The rideshare company Uber has launched services in Annapolis, despite having threatened to leave Maryland over potential regulatory changes.

The company, which connects users of its smartphone app to drivers looking for fares and handles all associated transactions electronically, already operates in Baltimore. It opened all its services — uberX, UberBlack and UberSUV — to the Annapolis market Wednesday.


Shwetha Rajashekara, Uber's general manager for Maryland, said the company has watched interest in its app grow in Annapolis and thought this weekend, with Naval Academy events underway, would be a good time to launch in the state capital.

"As a tech company, we're able to see how many people are opening up the app in Annapolis, and we've seen thousands," Rajashekara said. "People in Annapolis are looking for reliable transportation options and they haven't been able to get them."

To promote the service, Uber Annapolis offered new users a free ride — up to a value of $40 — until May 31.

By then, the company's relationship with the state could become even less certain.

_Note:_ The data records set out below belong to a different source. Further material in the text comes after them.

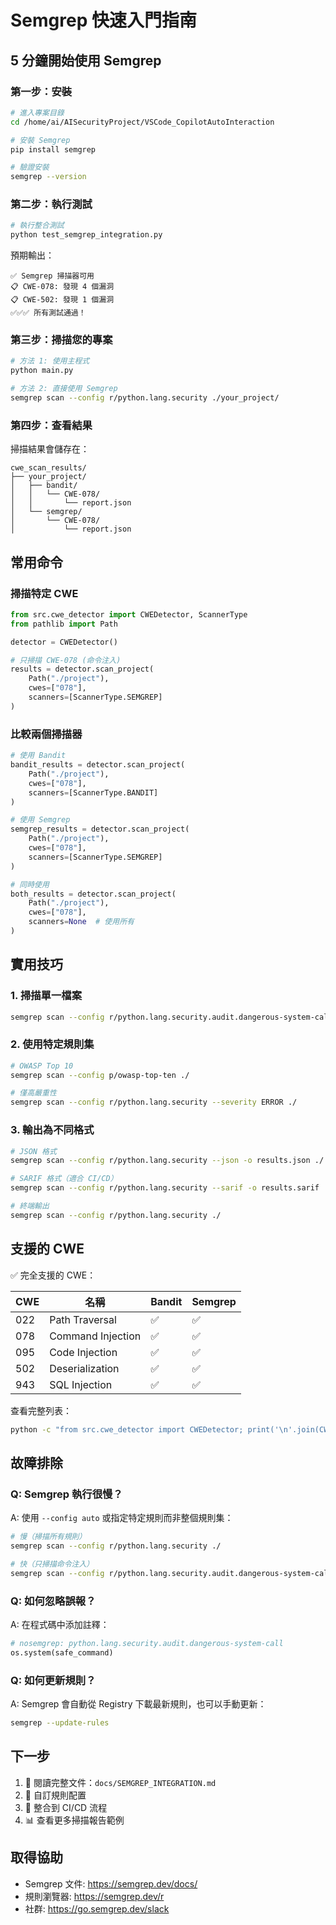 # Semgrep 快速入門指南

## 5 分鐘開始使用 Semgrep

### 第一步：安裝

```bash
# 進入專案目錄
cd /home/ai/AISecurityProject/VSCode_CopilotAutoInteraction

# 安裝 Semgrep
pip install semgrep

# 驗證安裝
semgrep --version
```

### 第二步：執行測試

```bash
# 執行整合測試
python test_semgrep_integration.py
```

預期輸出：
```
✅ Semgrep 掃描器可用
📋 CWE-078: 發現 4 個漏洞
📋 CWE-502: 發現 1 個漏洞
✅✅✅ 所有測試通過！
```

### 第三步：掃描您的專案

```bash
# 方法 1: 使用主程式
python main.py

# 方法 2: 直接使用 Semgrep
semgrep scan --config r/python.lang.security ./your_project/
```

### 第四步：查看結果

掃描結果會儲存在：
```
cwe_scan_results/
├── your_project/
│   ├── bandit/
│   │   └── CWE-078/
│   │       └── report.json
│   └── semgrep/
│       └── CWE-078/
│           └── report.json
```

## 常用命令

### 掃描特定 CWE

```python
from src.cwe_detector import CWEDetector, ScannerType
from pathlib import Path

detector = CWEDetector()

# 只掃描 CWE-078 (命令注入)
results = detector.scan_project(
    Path("./project"),
    cwes=["078"],
    scanners=[ScannerType.SEMGREP]
)
```

### 比較兩個掃描器

```python
# 使用 Bandit
bandit_results = detector.scan_project(
    Path("./project"),
    cwes=["078"],
    scanners=[ScannerType.BANDIT]
)

# 使用 Semgrep
semgrep_results = detector.scan_project(
    Path("./project"),
    cwes=["078"],
    scanners=[ScannerType.SEMGREP]
)

# 同時使用
both_results = detector.scan_project(
    Path("./project"),
    cwes=["078"],
    scanners=None  # 使用所有
)
```

## 實用技巧

### 1. 掃描單一檔案

```bash
semgrep scan --config r/python.lang.security.audit.dangerous-system-call your_file.py
```

### 2. 使用特定規則集

```bash
# OWASP Top 10
semgrep scan --config p/owasp-top-ten ./

# 僅高嚴重性
semgrep scan --config r/python.lang.security --severity ERROR ./
```

### 3. 輸出為不同格式

```bash
# JSON 格式
semgrep scan --config r/python.lang.security --json -o results.json ./

# SARIF 格式（適合 CI/CD）
semgrep scan --config r/python.lang.security --sarif -o results.sarif ./

# 終端輸出
semgrep scan --config r/python.lang.security ./
```

## 支援的 CWE

✅ 完全支援的 CWE：

| CWE | 名稱 | Bandit | Semgrep |
|-----|------|--------|---------|
| 022 | Path Traversal | ✅ | ✅ |
| 078 | Command Injection | ✅ | ✅ |
| 095 | Code Injection | ✅ | ✅ |
| 502 | Deserialization | ✅ | ✅ |
| 943 | SQL Injection | ✅ | ✅ |

查看完整列表：
```bash
python -c "from src.cwe_detector import CWEDetector; print('\n'.join(CWEDetector.SUPPORTED_CWES))"
```

## 故障排除

### Q: Semgrep 執行很慢？

A: 使用 `--config auto` 或指定特定規則而非整個規則集：
```bash
# 慢（掃描所有規則）
semgrep scan --config r/python.lang.security ./

# 快（只掃描命令注入）
semgrep scan --config r/python.lang.security.audit.dangerous-system-call ./
```

### Q: 如何忽略誤報？

A: 在程式碼中添加註釋：
```python
# nosemgrep: python.lang.security.audit.dangerous-system-call
os.system(safe_command)
```

### Q: 如何更新規則？

A: Semgrep 會自動從 Registry 下載最新規則，也可以手動更新：
```bash
semgrep --update-rules
```

## 下一步

1. 📖 閱讀完整文件：`docs/SEMGREP_INTEGRATION.md`
2. 🔧 自訂規則配置
3. 🚀 整合到 CI/CD 流程
4. 📊 查看更多掃描報告範例

## 取得協助

- Semgrep 文件: https://semgrep.dev/docs/
- 規則瀏覽器: https://semgrep.dev/r
- 社群: https://go.semgrep.dev/slack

The Maryland Public Service Commission is expected to rule this month on a proposal to categorize Uber and other rideshare companies in the state as "common carriers" and subject them to the same regulations as taxi companies and drivers.

Critics of Uber, including taxi companies, have said Uber drivers operate exactly as cabdrivers do, but have an unfair advantage because they do not have the costs of becoming licensed. Issues of insurance, and how much Uber drivers should be covered, also have been raised.

Uber spokeswoman Natalia Montalvo has said it would be disappointing if the commission ruled against Uber, saying that such a decision would rely on "antiquated regulations to restrict transportation options for riders" and "limit economic opportunities for drivers."

The company has said it would appeal such a decision. Rajashekara said she is "very confident that consumer choice and competition will prevail."

Uber has been operating in Baltimore for a little over a year, and its drivers also serve areas in Maryland that are close to Washington. They have been known to respond to rider demand at major events in other parts of the state, such as concerts at Merriweather Post Pavilion in Columbia.